Apart from the pictures, write out all the records exactly.

Collected data
════════

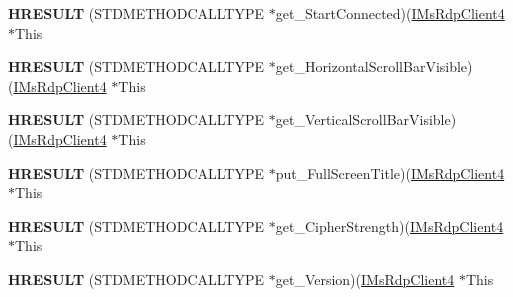 \begin{DoxyCompactItemize}
\item 
\mbox{\label{struct_m_s_t_s_c_lib_1_1_i_ms_rdp_client4_vtbl_ad6543bf24e11d26f72af067bf0479768}} 
{\bfseries H\+R\+E\+S\+U\+LT} (S\+T\+D\+M\+E\+T\+H\+O\+D\+C\+A\+L\+L\+T\+Y\+PE $\ast$get\+\_\+\+Start\+Connected)(\hyperlink{interface_m_s_t_s_c_lib_1_1_i_ms_rdp_client4}{I\+Ms\+Rdp\+Client4} $\ast$This
\item 
\mbox{\label{struct_m_s_t_s_c_lib_1_1_i_ms_rdp_client4_vtbl_aaee7dafac453dd002c9e209eaf981deb}} 
{\bfseries H\+R\+E\+S\+U\+LT} (S\+T\+D\+M\+E\+T\+H\+O\+D\+C\+A\+L\+L\+T\+Y\+PE $\ast$get\+\_\+\+Horizontal\+Scroll\+Bar\+Visible)(\hyperlink{interface_m_s_t_s_c_lib_1_1_i_ms_rdp_client4}{I\+Ms\+Rdp\+Client4} $\ast$This
\item 
\mbox{\label{struct_m_s_t_s_c_lib_1_1_i_ms_rdp_client4_vtbl_af61f2bf4f972dcbeeff7ff524d97978a}} 
{\bfseries H\+R\+E\+S\+U\+LT} (S\+T\+D\+M\+E\+T\+H\+O\+D\+C\+A\+L\+L\+T\+Y\+PE $\ast$get\+\_\+\+Vertical\+Scroll\+Bar\+Visible)(\hyperlink{interface_m_s_t_s_c_lib_1_1_i_ms_rdp_client4}{I\+Ms\+Rdp\+Client4} $\ast$This
\item 
\mbox{\label{struct_m_s_t_s_c_lib_1_1_i_ms_rdp_client4_vtbl_a6dcd9cb8741b2124330f90ab28840e25}} 
{\bfseries H\+R\+E\+S\+U\+LT} (S\+T\+D\+M\+E\+T\+H\+O\+D\+C\+A\+L\+L\+T\+Y\+PE $\ast$put\+\_\+\+Full\+Screen\+Title)(\hyperlink{interface_m_s_t_s_c_lib_1_1_i_ms_rdp_client4}{I\+Ms\+Rdp\+Client4} $\ast$This
\item 
\mbox{\label{struct_m_s_t_s_c_lib_1_1_i_ms_rdp_client4_vtbl_a1d7b8b3895468ea88459265ddce47946}} 
{\bfseries H\+R\+E\+S\+U\+LT} (S\+T\+D\+M\+E\+T\+H\+O\+D\+C\+A\+L\+L\+T\+Y\+PE $\ast$get\+\_\+\+Cipher\+Strength)(\hyperlink{interface_m_s_t_s_c_lib_1_1_i_ms_rdp_client4}{I\+Ms\+Rdp\+Client4} $\ast$This
\item 
\mbox{\label{struct_m_s_t_s_c_lib_1_1_i_ms_rdp_client4_vtbl_a5d41119ce71064fe64abf5084d819041}} 
{\bfseries H\+R\+E\+S\+U\+LT} (S\+T\+D\+M\+E\+T\+H\+O\+D\+C\+A\+L\+L\+T\+Y\+PE $\ast$get\+\_\+\+Version)(\hyperlink{interface_m_s_t_s_c_lib_1_1_i_ms_rdp_client4}{I\+Ms\+Rdp\+Client4} $\ast$This

\end{DoxyCompactItemize}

════════

* **COMPLETED TASK**:
 \begin{DoxyCompactItemize}
\item 
\mbox{\label{struct_m_s_t_s_c_lib_1_1_i_ms_rdp_client4_vtbl_ad6543bf24e11d26f72af067bf0479768}} 
{\bfseries H\+R\+E\+S\+U\+LT} (S\+T\+D\+M\+E\+T\+H\+O\+D\+C\+A\+L\+L\+T\+Y\+PE $\ast$get\+\_\+\+Start\+Connected)(\hyperlink{interface_m_s_t_s_c_lib_1_1_i_ms_rdp_client4}{I\+Ms\+Rdp\+Client4} $\ast$This
\item 
\mbox{\label{struct_m_s_t_s_c_lib_1_1_i_ms_rdp_client4_vtbl_aaee7dafac453dd002c9e209eaf981deb}} 
{\bfseries H\+R\+E\+S\+U\+LT} (S\+T\+D\+M\+E\+T\+H\+O\+D\+C\+A\+L\+L\+T\+Y\+PE $\ast$get\+\_\+\+Horizontal\+Scroll\+Bar\+Visible)(\hyperlink{interface_m_s_t_s_c_lib_1_1_i_ms_rdp_client4}{I\+Ms\+Rdp\+Client4} $\ast$This
\item 
\mbox{\label{struct_m_s_t_s_c_lib_1_1_i_ms_rdp_client4_vtbl_af61f2bf4f972dcbeeff7ff524d97978a}} 
{\bfseries H\+R\+E\+S\+U\+LT} (S\+T\+D\+M\+E\+T\+H\+O\+D\+C\+A\+L\+L\+T\+Y\+PE $\ast$get\+\_\+\+Vertical\+Scroll\+Bar\+Visible)(\hyperlink{interface_m_s_t_s_c_lib_1_1_i_ms_rdp_client4}{I\+Ms\+Rdp\+Client4} $\ast$This
\item 
\mbox{\label{struct_m_s_t_s_c_lib_1_1_i_ms_rdp_client4_vtbl_a6dcd9cb8741b2124330f90ab28840e25}} 
{\bfseries H\+R\+E\+S\+U\+LT} (S\+T\+D\+M\+E\+T\+H\+O\+D\+C\+A\+L\+L\+T\+Y\+PE $\ast$put\+\_\+\+Full\+Screen\+Title)(\hyperlink{interface_m_s_t_s_c_lib_1_1_i_ms_rdp_client4}{I\+Ms\+Rdp\+Client4} $\ast$This
\item 
\mbox{\label{struct_m_s_t_s_c_lib_1_1_i_ms_rdp_client4_vtbl_a1d7b8b3895468ea88459265ddce47946}} 
{\bfseries H\+R\+E\+S\+U\+LT} (S\+T\+D\+M\+E\+T\+H\+O\+D\+C\+A\+L\+L\+T\+Y\+PE $\ast$get\+\_\+\+Cipher\+Strength)(\hyperlink{interface_m_s_t_s_c_lib_1_1_i_ms_rdp_client4}{I\+Ms\+Rdp\+Client4} $\ast$This
\item 
\mbox{\label{struct_m_s_t_s_c_lib_1_1_i_ms_rdp_client4_vtbl_a5d41119ce71064fe64abf5084d819041}} 
{\bfseries H\+R\+E\+S\+U\+LT} (S\+T\+D\+M\+E\+T\+H\+O\+D\+C\+A\+L\+L\+T\+Y\+PE $\ast$get\+\_\+\+Version)(\hyperlink{interface_m_s_t_s_c_lib_1_1_i_ms_rdp_client4}{I\+Ms\+Rdp\+Client4} $\ast$This

\end{DoxyCompactItemize}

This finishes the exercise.